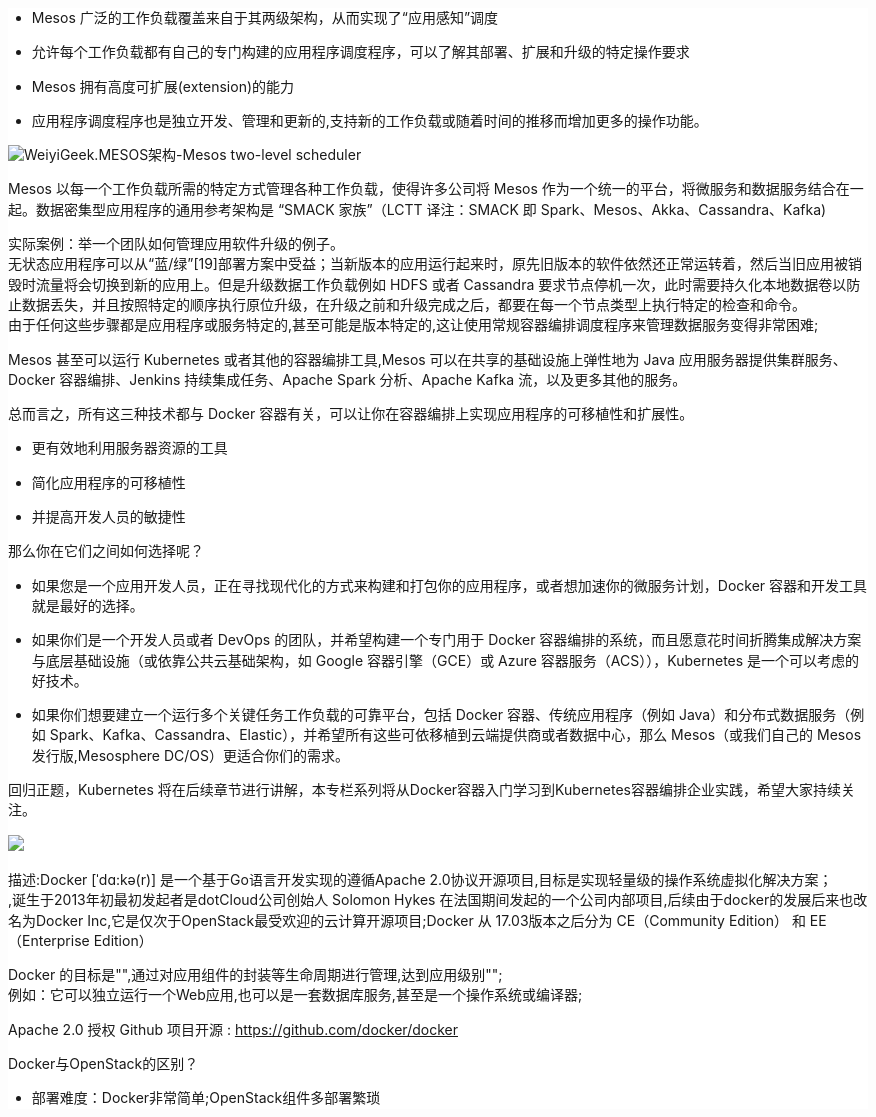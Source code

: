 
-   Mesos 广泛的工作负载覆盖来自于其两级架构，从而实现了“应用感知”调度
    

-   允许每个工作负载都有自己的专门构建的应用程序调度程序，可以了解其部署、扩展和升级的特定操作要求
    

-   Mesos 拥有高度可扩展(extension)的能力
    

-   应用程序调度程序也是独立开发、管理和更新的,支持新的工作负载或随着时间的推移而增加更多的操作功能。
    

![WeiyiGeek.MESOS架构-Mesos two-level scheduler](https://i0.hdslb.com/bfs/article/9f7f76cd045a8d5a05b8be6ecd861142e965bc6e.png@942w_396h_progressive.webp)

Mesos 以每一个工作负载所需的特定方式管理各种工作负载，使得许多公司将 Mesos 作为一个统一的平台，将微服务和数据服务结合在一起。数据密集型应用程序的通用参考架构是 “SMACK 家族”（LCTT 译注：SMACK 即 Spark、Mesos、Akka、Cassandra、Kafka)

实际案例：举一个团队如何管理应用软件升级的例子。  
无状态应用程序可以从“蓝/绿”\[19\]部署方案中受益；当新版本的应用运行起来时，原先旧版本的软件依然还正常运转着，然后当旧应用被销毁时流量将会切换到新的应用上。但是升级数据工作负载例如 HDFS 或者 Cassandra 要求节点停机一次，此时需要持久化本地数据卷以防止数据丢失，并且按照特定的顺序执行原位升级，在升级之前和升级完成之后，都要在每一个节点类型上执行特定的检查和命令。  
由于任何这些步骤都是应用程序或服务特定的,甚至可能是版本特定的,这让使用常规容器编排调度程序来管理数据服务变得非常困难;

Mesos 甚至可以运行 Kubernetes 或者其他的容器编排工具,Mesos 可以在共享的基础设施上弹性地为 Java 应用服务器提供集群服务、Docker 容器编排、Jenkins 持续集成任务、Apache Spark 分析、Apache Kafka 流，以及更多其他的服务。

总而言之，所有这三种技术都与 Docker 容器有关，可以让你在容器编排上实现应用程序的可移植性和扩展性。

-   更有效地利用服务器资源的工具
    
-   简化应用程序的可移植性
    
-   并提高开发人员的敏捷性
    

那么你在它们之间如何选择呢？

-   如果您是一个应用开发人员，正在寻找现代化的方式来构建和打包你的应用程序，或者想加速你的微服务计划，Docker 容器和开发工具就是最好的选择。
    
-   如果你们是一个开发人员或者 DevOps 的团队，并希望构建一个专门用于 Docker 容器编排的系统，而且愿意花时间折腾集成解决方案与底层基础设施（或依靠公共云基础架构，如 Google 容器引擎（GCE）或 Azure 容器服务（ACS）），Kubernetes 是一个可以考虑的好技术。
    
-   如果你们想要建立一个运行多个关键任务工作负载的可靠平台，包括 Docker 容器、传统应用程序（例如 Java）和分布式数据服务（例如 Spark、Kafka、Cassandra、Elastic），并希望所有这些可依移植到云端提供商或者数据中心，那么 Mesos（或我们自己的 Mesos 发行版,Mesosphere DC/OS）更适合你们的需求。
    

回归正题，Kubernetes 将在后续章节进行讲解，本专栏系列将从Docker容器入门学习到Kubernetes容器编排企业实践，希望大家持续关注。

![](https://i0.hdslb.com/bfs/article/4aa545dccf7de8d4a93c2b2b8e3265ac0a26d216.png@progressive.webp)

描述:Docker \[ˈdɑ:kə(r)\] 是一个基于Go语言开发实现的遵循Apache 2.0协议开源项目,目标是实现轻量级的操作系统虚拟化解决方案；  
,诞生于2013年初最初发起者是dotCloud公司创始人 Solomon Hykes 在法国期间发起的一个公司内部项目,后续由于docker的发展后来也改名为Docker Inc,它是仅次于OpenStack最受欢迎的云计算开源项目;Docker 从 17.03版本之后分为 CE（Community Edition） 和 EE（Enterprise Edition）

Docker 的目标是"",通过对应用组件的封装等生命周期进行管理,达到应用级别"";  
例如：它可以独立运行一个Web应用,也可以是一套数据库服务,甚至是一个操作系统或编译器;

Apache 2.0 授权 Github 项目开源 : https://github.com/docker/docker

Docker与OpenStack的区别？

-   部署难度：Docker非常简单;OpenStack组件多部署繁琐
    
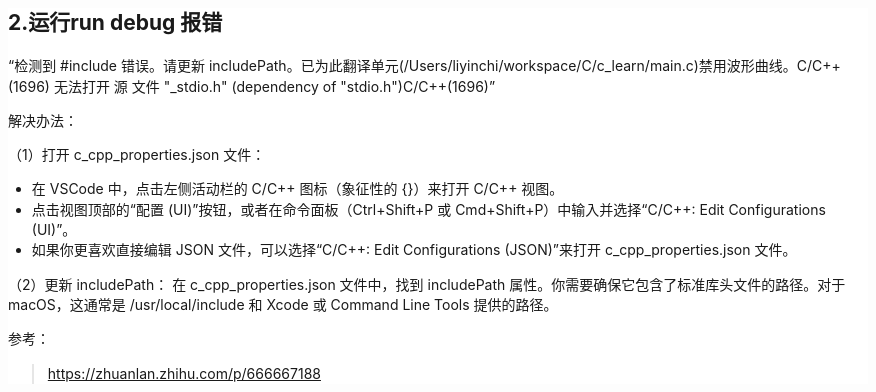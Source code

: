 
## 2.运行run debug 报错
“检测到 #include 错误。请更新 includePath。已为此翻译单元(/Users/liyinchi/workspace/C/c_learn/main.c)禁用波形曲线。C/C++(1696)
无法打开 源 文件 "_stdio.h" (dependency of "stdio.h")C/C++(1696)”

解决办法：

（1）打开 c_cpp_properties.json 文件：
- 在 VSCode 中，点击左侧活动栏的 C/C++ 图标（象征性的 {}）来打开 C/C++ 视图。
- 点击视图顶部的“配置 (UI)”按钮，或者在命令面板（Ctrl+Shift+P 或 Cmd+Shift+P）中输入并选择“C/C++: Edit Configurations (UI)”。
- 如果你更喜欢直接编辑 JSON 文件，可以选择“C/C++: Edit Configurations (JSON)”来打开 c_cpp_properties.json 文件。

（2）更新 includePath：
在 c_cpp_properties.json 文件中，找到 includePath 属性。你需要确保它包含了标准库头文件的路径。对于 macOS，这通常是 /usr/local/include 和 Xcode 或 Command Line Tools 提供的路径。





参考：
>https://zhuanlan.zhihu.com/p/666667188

**BRIEF:** Filter the entries and keep only the lines holding "hdslb".

**ANSWER FOR THIS EXERCISE:**
![WeiyiGeek.MESOS架构-Mesos two-level scheduler](https://i0.hdslb.com/bfs/article/9f7f76cd045a8d5a05b8be6ecd861142e965bc6e.png@942w_396h_progressive.webp)
![](https://i0.hdslb.com/bfs/article/4aa545dccf7de8d4a93c2b2b8e3265ac0a26d216.png@progressive.webp)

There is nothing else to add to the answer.